Due to the presence of extensive livestock in the area, and the occurrence of enzootic chlamydial abortion, we also performed a chlamydial serovar characterization to establish the serovar involved in the epizootic episode. In addition, we also obtained the genetic cluster of the same isolates according to Chahota et al, 2006 [14]. We explored the presence of Chlamydia species, Chlamydia suis and Chlamydia muridarum. For Chlamydia suis we used the specification of Laroucau et al, 2001, and Robertson et al, 2009 [48], [50] whilst for C. muridarum we used the specifications of Pantchev et al and Robertson et al, 2009 [50], [51]

Serovar characterization

For serovar characterization the isolates were either grown directly in Buffalo green monkey (BGM) cells or in 6-day-old specific pathogen-free embryonated chicken eggs as is indicated in Vanrompay et al, 1993 [27]. The six serovar- specific MAbs were designated VS-1 (serovar A specific; psittacine group), CP3 (serovar B specific; pigeon I group), GR-9 (serovar C specific; duck group), NJ-1 (serovar D specific; turkey group), MP (serovar E specific; pigeon II group), NJ-1D3 (serovar F) and serovar G [52]. The microimmunofluorescence test was also performed following Vanrompay et al. (1993) [27].
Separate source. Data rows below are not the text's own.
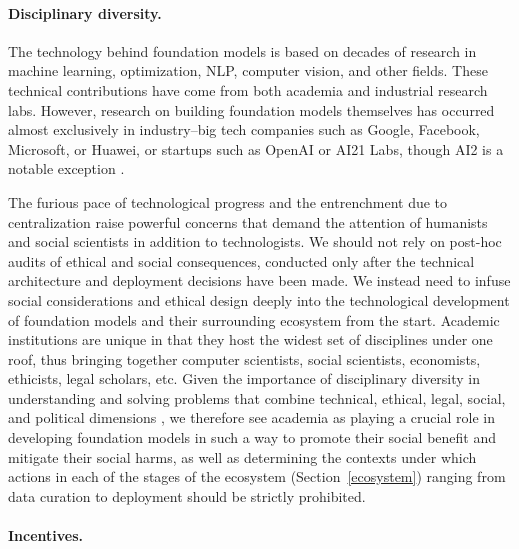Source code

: \paragraph{Disciplinary diversity.}

The technology behind foundation models is based on decades of research in machine learning, optimization, NLP, computer vision, and other fields. These technical contributions have come from both academia and industrial research labs. However, research on building foundation models themselves has occurred almost exclusively in industry--big tech companies such as Google, Facebook, Microsoft, or Huawei, or startups such as OpenAI or AI21 Labs, though AI2 is a notable exception \citep{peters2018elmo,zellers2019neuralfakenews}.

The furious pace of technological progress and the entrenchment due to centralization raise powerful concerns that demand the attention of humanists and social scientists in addition to technologists. We should not rely on post-hoc audits of ethical and social consequences, conducted only after the technical architecture and deployment decisions have been made. We instead need to infuse social considerations and ethical design deeply into the technological development of foundation models and their surrounding ecosystem from the start. Academic institutions are unique in that they host the widest set of disciplines under one roof, thus bringing together computer scientists, social scientists, economists, ethicists, legal scholars, etc. Given the importance of disciplinary diversity in understanding and solving problems that combine technical, ethical, legal, social, and political dimensions \citep{hong2004groups,solomon2006norms,steel2018multiple}, we therefore see academia as playing a crucial role in developing foundation models in such a way to promote their social benefit and mitigate their social harms, as well as determining the contexts under which actions in each of the stages of the ecosystem (Section~\ref{ecosystem}) ranging from data curation to deployment should be strictly prohibited.

\paragraph{Incentives.}

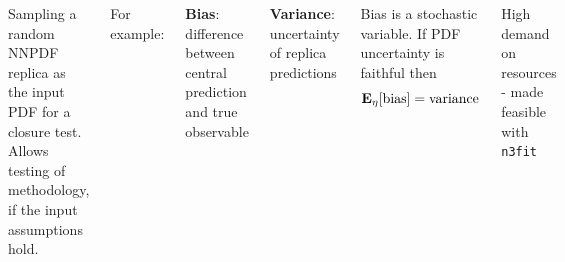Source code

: \begin{frame}
\begin{columns}[t]
    Sampling a random NNPDF replica as the input PDF for a closure test.
    \reqnomode
    Allows testing of methodology, if the input assumptions hold.

    \vspace{8pt}
    For example:
    \vspace{8pt}
    
    \textbf{Bias}: difference between central prediction and true observable

    \vspace{8pt}
    \textbf{Variance}: uncertainty of replica predictions

    \vspace{8pt}
    
    Bias is a stochastic variable. If PDF uncertainty is faithful then
    \begin{equation}
        \mathbf{E}_{\eta}[{\rm bias}] = {\rm variance}
    \end{equation}

    \vspace{8pt}
    
    High demand on resources - made feasible with \texttt{n3fit}
    \end{columns}
\end{frame}
%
Chlamydophila genetic diversity

Genetic diversity and epizootiology of Chlamydophila psittaci was based on the VD2 region of the ompA gene. DNA was extracted, a nested PCR was performed followed by cloning of the PCR product and sequencing [14]. The sequence analyses were performed following Chahota et al. (2006) [14].
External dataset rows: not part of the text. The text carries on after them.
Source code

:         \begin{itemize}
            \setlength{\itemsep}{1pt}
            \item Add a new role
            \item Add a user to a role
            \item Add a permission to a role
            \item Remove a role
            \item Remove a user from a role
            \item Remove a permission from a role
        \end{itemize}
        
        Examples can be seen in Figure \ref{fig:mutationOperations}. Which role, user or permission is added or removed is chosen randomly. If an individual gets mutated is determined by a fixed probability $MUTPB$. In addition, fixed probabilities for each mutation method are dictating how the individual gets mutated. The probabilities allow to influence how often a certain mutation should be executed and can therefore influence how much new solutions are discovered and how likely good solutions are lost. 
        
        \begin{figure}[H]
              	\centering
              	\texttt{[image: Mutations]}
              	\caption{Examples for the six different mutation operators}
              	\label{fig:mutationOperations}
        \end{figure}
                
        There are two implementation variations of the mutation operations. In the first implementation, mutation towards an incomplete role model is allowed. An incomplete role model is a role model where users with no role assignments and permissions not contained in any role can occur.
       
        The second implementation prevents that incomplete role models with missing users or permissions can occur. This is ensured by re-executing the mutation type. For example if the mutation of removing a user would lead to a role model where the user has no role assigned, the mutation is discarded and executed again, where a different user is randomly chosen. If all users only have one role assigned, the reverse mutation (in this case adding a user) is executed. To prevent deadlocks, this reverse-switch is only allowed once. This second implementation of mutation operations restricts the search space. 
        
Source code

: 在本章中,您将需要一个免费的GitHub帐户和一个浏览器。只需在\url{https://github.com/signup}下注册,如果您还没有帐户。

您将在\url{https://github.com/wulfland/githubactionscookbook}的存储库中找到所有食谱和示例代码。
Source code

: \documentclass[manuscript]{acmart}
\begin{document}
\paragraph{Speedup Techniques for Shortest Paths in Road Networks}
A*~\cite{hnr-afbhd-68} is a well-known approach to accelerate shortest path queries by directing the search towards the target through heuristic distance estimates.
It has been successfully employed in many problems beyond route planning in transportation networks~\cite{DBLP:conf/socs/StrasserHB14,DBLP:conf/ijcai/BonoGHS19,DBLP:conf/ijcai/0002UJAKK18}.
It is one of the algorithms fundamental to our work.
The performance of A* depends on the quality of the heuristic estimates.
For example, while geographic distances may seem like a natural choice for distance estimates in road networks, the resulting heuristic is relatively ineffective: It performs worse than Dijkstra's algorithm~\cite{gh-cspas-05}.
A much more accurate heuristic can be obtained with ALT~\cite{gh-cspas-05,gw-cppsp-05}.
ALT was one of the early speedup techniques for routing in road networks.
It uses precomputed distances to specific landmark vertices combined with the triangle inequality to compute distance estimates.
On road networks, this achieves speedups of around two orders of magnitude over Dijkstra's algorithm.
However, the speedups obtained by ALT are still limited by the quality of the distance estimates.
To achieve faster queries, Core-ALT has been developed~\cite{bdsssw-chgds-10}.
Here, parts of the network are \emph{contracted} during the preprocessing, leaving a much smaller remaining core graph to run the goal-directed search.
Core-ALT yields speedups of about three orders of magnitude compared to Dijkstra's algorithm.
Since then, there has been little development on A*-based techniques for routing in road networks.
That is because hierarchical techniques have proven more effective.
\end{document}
We also tested for Chlamydophila psittaci type I in sheep abortions, sheep faeces, sheep stable dust, kestrel nest dust, necrophilous beetles and orthoptera (grasshoppers, locusts, crickets) in the study areas. Beetles and orthoptera are common prey species of common and lesser kestrels in Spain [36], [53]. Arthropods were collected close to nests (50 m away from carcasses in the case of beetles and 200 m away from nests in the case of orthoptera), and were euthanized by congelation.
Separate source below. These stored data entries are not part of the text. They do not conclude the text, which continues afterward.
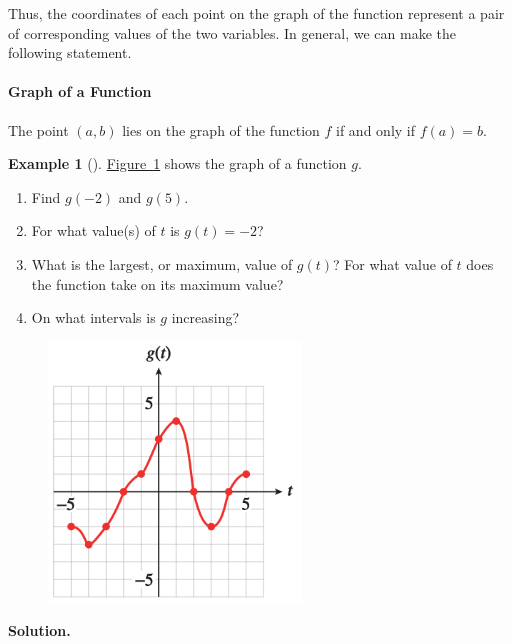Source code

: \documentclass[10pt,]{book}
\theoremstyle{plain}
\theoremstyle{definition}
\theoremstyle{definition}
\newtheorem{example}[theorem]{Example}
\numberwithin{equation}{section}
\begin{document}
\par
Thus, the coordinates of each point on the graph of the function represent a pair of corresponding
values of the two variables. In general, we can make the following statement.%
\typeout{************************************************}
\typeout{************************************************}
\paragraph[Graph of a Function]{Graph of a Function}\label{paragraphs-8}
The point \((a, b)\) lies on the graph of the function \(f\) if and only if \(f(a)=b\).
%
\begin{example}[]\label{example-function-graph}
\hyperref[fig-function]{Figure~\ref{fig-function}} shows the graph of a function \(g\).
    \leavevmode%
\begin{enumerate}[label=*\alph**]
\item\hypertarget{li-121}{}Find \(g(−2)\) and \(g(5)\).\item\hypertarget{li-122}{}For what value(s) of \(t\) is \(g(t) = −2\)?\item\hypertarget{li-123}{}What is the largest, or maximum, value of \(g(t)\)? For what value of \(t\) does the function take on its maximum value?\item\hypertarget{li-124}{}On what intervals is \(g\) increasing?\end{enumerate}
%
\leavevmode%
\begin{figure}
\centering
\includegraphics[width=0.60\textwidth,]{images/fig-function.svg}\caption{\label{fig-function}}
\end{figure}
\par\medskip\noindent%
\textbf{Solution.}\quad \leavevmode%

\end{example}
\end{document}
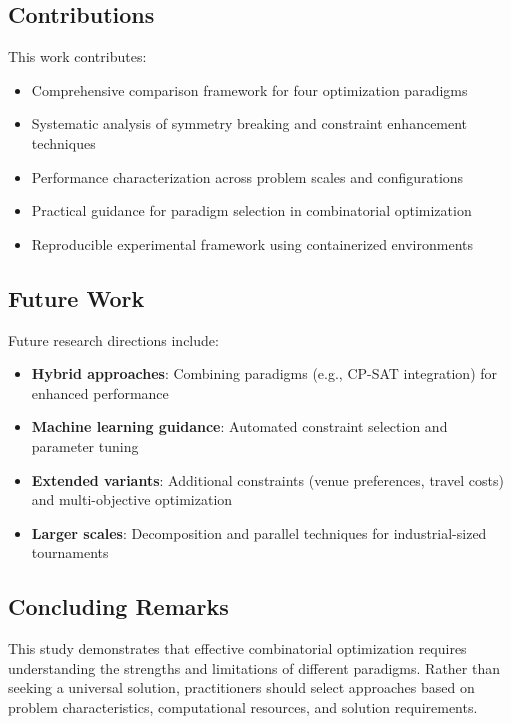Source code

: \documentclass[11pt]{article}
\begin{document}
\begin{itemize}
\subsection{Contributions}

This work contributes:
\begin{itemize}
    \item Comprehensive comparison framework for four optimization paradigms
    \item Systematic analysis of symmetry breaking and constraint enhancement techniques
    \item Performance characterization across problem scales and configurations
    \item Practical guidance for paradigm selection in combinatorial optimization
    \item Reproducible experimental framework using containerized environments
\end{itemize}

\subsection{Future Work}

Future research directions include:
\begin{itemize}
    \item \textbf{Hybrid approaches}: Combining paradigms (e.g., CP-SAT integration) for enhanced performance
    \item \textbf{Machine learning guidance}: Automated constraint selection and parameter tuning
    \item \textbf{Extended variants}: Additional constraints (venue preferences, travel costs) and multi-objective optimization
    \item \textbf{Larger scales}: Decomposition and parallel techniques for industrial-sized tournaments
\end{itemize}

\subsection{Concluding Remarks}

This study demonstrates that effective combinatorial optimization requires understanding the strengths and limitations of different paradigms. Rather than seeking a universal solution, practitioners should select approaches based on problem characteristics, computational resources, and solution requirements.


\end{itemize}
\end{document}
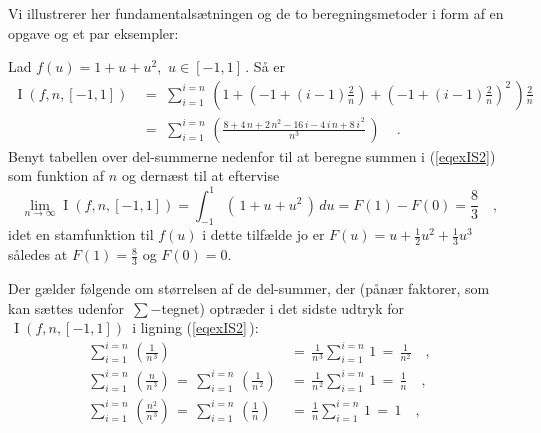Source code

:Vi illustrerer her fundamentalsætningen og de to beregningsmetoder i form af en opgave og et par eksempler:






\begin{exercise} \label{exIS2}
Lad $f(u) = 1 + u + u^{2}$, $\,u \in [-1, 1]\,$. Så er
\begin{equation}\label{eqexIS2}
\begin{aligned}
\operatorname{I}(f,n, [-1,1]) \, & = \, \,  \sum_{i=1}^{i=n}\, \left(1 +
\left(-1+ (i-1)\frac{2}{n}\right) + \left(-1+
(i-1)\frac{2}{n}\right)^{2}
\,\right)\frac{2}{n} \\
 & = \, \, \sum_{i=1}^{i=n}\, \left(\frac{ 8 + 4\,n + 2\,n^{2} - 16\,i - 4\,i\,n + 8\,i^{\,2}}{n^{3}}\,\right) \,
  \quad .
\end{aligned}
\end{equation}
Benyt tabellen over del-summerne nedenfor til at beregne summen i (\ref{eqexIS2}) som funktion af $n$ og
dernæst til at eftervise
\begin{equation}\label{eqexIS2B}
\lim_{n \to \infty} \operatorname{I}(f,n, [-1,1]) = \int_{-1}^{1}
\left(\,1+u+u^{2}\,\right)\, du = F(1) - F(0) = \frac{8}{3}
 \quad ,
\end{equation}
idet en stamfunktion til $f(u)$ i dette tilfælde jo er $F(u) = u + \frac{1}{2}u^{2} + \frac{1}{3}u^{3}$ således at
$F(1) = \frac{8}{3}$ og $F(0) = 0$.

Der
gælder følgende om størrelsen af de del-summer,
der (pånær faktorer, som kan sættes udenfor
$\,\sum-$tegnet) optræder i det sidste udtryk for
$\, \operatorname{I}(f,n, [-1,1])\,$ i ligning
(\ref{eqexIS2}\,):
\begin{equation}\label{eqSummings1}
\begin{aligned}
\sum_{i=1}^{i=n}\, \left(\frac{1}{n^{\,3}}\right) \, &= \, \frac{1}{n^{\,3}}\sum_{i=1}^{i=n}\,1 \, = \, \frac{1}{n^{2}}  \quad ,\\
\sum_{i=1}^{i=n}\, \left(\frac{n}{n^{\,3}}\right) \,=\, \sum_{i=1}^{i=n}\, \left(\frac{1}{n^{\,2}}\right)\, &= \, \frac{1}{n^{\,2}}\sum_{i=1}^{i=n}\,1  \, = \,  \frac{1}{n} \quad ,\\
\sum_{i=1}^{i=n}\, \left(\frac{n^2}{n^{\,3}}\right) \,= \, \sum_{i=1}^{i=n}\, \left(\frac{1}{n}\right) \, &= \, \frac{1}{n}\sum_{i=1}^{i=n}\,1  \, = \, 1  \quad , \\ \\
\end{aligned}
\end{equation}



\end{exercise}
Sheep abortion samples were processed following Schiller et al, 2004 [28], whilst sheep faeces and dust preparation was performed following Tanaka et al, 2005 [54], and arthropods were prepared by homogenization [55].

Chlamydophila abortus MLST analysis

Because of the difficulty to discriminate between C. psittaci and C. abortus and not possible on the basis of the major outer membrane protein A, we additionally carried out a. MLST analyses as described by Pannekoek et al.(http://www.pubmlst.org/chlamydiales).

Statistical procedures

Nestlings share genes and environments within the nest for which reason these cannot be considered independent samples. We attempted to analyse between-location and between-species differences in nestling infection (infected vs. uninfected) by using Generalized Mixed Models, in which the nest was included as a random factor and species as a fixed factor. This procedure avoids pseudoreplication considering the nestling as the sampling unit. Due to the fact that some chlamydial isolates where absent in some locations our data were unbalanced and most of the models did not converge. For this reason we randomly selected one nestling from each nest and analysed frequencies of infection in different locations and species by using GENMOD procedure with logit link function and binomial distribution in SAS statistical software (SAS 9.0, 2002, Institute Inc., Cary, NC, USA). Differences in protein electrophoresis between kestrel species and populations were analysed using General Linear Mixed Models with GLMM procedure in. The percentage of γ-globulins was arcsine transformed. Nest was included in the model as a random factor and location and species as fixed factors.

Ethics Statement

Our study followed ethical guidelines proposed for the Spanish Royal Decree 1205/2005 about the protection of animals used in experiments and scientific research and was approved by the Spanish Ministry of Science and Innovation (CGL2007-61395/BOS).